Während sich die beiden zu einer abgelegenen Waldhütte durchschlagen, geraten Tobler (Eva Löbau), Berg (Hans-Jochen Wagner) und die anderen Polizisten unter Druck: zu wenig Personal aufgrund naher Waldbrände, aber auch eine zunehmend hysterische Bevölkerung, die Ermittlungserfolge sehen will. Als ein achtjähriger Junge vermisst gemeldet wird, kippt die Stimmung, mutiert Nina in der öffentlichen Meinung zu einer gefährlichen Bestie. Da kann Tobler noch so beharrlich für Ruhe und Umsicht werben – damit scheitert sie schon an ihrem Kollegen Berg, der wegen ihrer Bewerbung um die Dezernatsleitung eifersüchtig und gereizt ist.
Viel Psychologisches also steht im Zentrum dieses Krimis, Befindlichkeiten und Animositäten, vor allem aber die komplexe Frage nach Vertrauen – im unmittelbaren Kontakt, aber auch auf einer höheren gesellschaftlichen Ebene. Dazu passt die bewegliche (Hand-)Kamera, die zumeist dicht dran ist an den Protagonisten, nicht auf glatt polierte, sondern auf Bilder setzt, die dem permanenten Stress der angespannten Situation angemessen sind. Auch lassen einen die Schauspieler mit ihrem durchlässigen Spiel “nah ran”. Die stimmige Arbeit von Maske und Kostüm wiederum gibt den Figuren ein glaubhaft verschwitztes, dreckiges, erschöpftes Äußeres.

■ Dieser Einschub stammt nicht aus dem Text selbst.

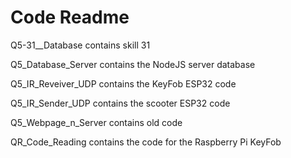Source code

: # Code Readme

Q5-31__Database contains skill 31

Q5_Database_Server contains the NodeJS server database

Q5_IR_Reveiver_UDP contains the KeyFob ESP32 code

Q5_IR_Sender_UDP contains the scooter ESP32 code

Q5_Webpage_n_Server contains old code

QR_Code_Reading contains the code for the Raspberry Pi KeyFob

Tatort: Ein paar dramaturgische Lücken
Die ein oder andere dramaturgische Lücke ist in der von Christina Ebelt geschriebenen und auch inszenierten Story zwar schon zu finden: So bleibt der Film etwa eine Erklärung schuldig, wo sich der vermisste Junge zwischenzeitlich aufhielt. Oder warum Nina, die zunächst unbedingt zur Polizei gehen will, ihre Meinung ändert. Schade zudem, dass die anfangs mehrfach erwähnten nahen Waldbrände dramaturgisch nicht weiter genutzt werden – würde sich dies bei dem fast durchgehend im Wald spielenden Geschehen doch mehr als anbieten.

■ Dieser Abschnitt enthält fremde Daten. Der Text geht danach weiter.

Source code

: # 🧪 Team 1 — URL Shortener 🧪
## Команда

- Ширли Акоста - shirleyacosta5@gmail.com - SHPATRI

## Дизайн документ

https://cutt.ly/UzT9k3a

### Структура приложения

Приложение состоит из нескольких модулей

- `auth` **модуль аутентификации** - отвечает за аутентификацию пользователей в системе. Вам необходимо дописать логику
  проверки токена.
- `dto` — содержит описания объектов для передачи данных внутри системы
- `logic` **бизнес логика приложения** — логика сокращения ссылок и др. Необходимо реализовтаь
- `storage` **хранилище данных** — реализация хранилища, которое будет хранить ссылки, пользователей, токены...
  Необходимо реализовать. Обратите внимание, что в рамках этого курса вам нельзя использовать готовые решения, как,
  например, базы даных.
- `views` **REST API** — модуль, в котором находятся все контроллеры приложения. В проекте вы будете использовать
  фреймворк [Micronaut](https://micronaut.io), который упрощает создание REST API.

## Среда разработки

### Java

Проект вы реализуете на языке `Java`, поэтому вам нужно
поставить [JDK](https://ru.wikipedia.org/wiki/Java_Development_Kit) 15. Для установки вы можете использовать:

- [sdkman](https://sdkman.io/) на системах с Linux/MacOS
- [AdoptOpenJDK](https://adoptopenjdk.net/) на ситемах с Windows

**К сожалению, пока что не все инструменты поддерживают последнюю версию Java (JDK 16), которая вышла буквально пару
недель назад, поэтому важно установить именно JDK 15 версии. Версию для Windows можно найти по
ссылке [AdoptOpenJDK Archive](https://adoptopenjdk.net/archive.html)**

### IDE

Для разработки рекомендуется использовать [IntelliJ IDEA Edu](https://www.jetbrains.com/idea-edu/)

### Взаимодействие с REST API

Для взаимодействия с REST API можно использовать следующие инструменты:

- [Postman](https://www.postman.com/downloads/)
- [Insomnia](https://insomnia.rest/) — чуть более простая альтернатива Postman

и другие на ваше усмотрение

Nichtsdestotrotz ist “Die große Angst” ein fesselnder, mitreißender Film geworden, was zuvorderst an den nachvollziehbar gezeichneten und toll gespielten Figuren liegt. Vor allem Tobler überzeugt einmal mehr als hartnäckige Ermittlerin mit gutem Bauchgefühl. Der auf einem realitätsnahen Drehbuch beruhende, angenehm bodenständig in Szene gesetzte Film scheint dieser Figur auf stimmige Weise zu entsprechen: ohne großes Auftrumpfen, klug, einfühlsam, authentisch – und mit feinem Gespür für das Wesentliche.